▼
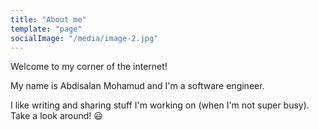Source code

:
 ```yaml
---
title: "About me"
template: "page"
socialImage: "/media/image-2.jpg"
---
```


Welcome to my corner of the internet!

My name is Abdisalan Mohamud and I'm a software engineer.

I like writing and sharing stuff I'm working on (when I'm not super busy). Take a look around! 😃
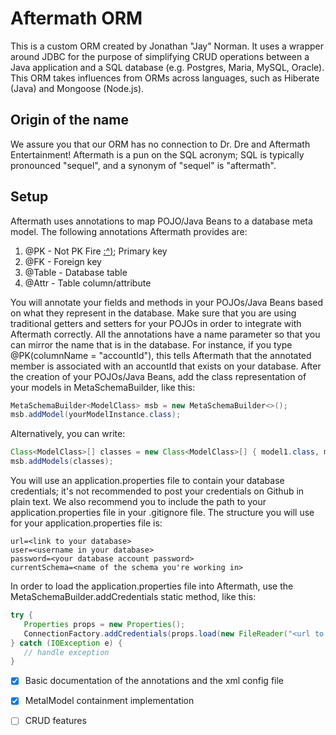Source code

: # Aftermath ORM
This is a custom ORM created by Jonathan "Jay" Norman. It uses a wrapper around JDBC for the purpose of simplifying CRUD operations between a Java application and a SQL database (e.g. Postgres, Maria, MySQL, Oracle). This ORM takes influences from ORMs across languages, such as Hiberate (Java) and Mongoose (Node.js).
## Origin of the name
We assure you that our ORM has no connection to Dr. Dre and Aftermath Entertainment! Aftermath is a pun on the SQL acronym; SQL is typically pronounced "sequel", and a synonym of "sequel" is "aftermath".
## Setup
Aftermath uses annotations to map POJO/Java Beans to a database meta model. The following annotations Aftermath provides are:
1. @PK - Not PK Fire [:^)](https://www.youtube.com/watch?v=HglT7sTcuv8); Primary key
2. @FK - Foreign key
3. @Table - Database table
4. @Attr - Table column/attribute

You will annotate your fields and methods in your POJOs/Java Beans based on what they represent in the database. Make sure that you are using traditional getters and setters for your POJOs in order to integrate with Aftermath correctly. All the annotations have a name parameter so that you can mirror the name that is in the database. For instance, if you type @PK(columnName = "accountId"), this tells Aftermath that the annotated member is associated with an accountId that exists on your database. After the creation of your POJOs/Java Beans, add the class representation of your models in MetaSchemaBuilder, like this:

```java
MetaSchemaBuilder<ModelClass> msb = new MetaSchemaBuilder<>();
msb.addModel(yourModelInstance.class);
```

Alternatively, you can write:

```java
Class<ModelClass>[] classes = new Class<ModelClass>[] { model1.class, model2.class };
msb.addModels(classes);
```

You will use an application.properties file to contain your database credentials; it's not recommended to post your credentials on Github in plain text. We also recommend you to include the path to your application.properties file in your .gitignore file. The structure you will use for your application.properties file is:

```
url=<link to your database>
user=<username in your database>
password=<your database account password>
currentSchema=<name of the schema you're working in>
```

In order to load the application.properties file into Aftermath, use the MetaSchemaBuilder.addCredentials static method, like this:

```java
try {
   Properties props = new Properties();
   ConnectionFactory.addCredentials(props.load(new FileReader("<url to your application.properties file>")));
} catch (IOException e) {
   // handle exception
}
```

- [x] Basic documentation of the annotations and the xml config file
- [x] MetalModel containment implementation
- [ ] CRUD features

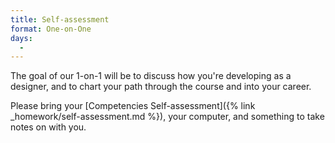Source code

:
 ```yaml
---
title: Self-assessment
format: One-on-One
days:
  - 
---
```


The goal of our 1-on-1 will be to discuss how you're developing as a designer, and to chart your path through the course and into your career.

Please bring your [Competencies Self-assessment]({% link _homework/self-assessment.md %}), your computer, and something to take notes on with you.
▲
Task goal ->
Copy only the lines above from the one containing "I like writing" through the one containing "# Aftermath ORM", both included. Leave out the pictures.

Problem solution ->
I like writing and sharing stuff I'm working on (when I'm not super busy). Take a look around! 😃
Source code

: # Aftermath ORM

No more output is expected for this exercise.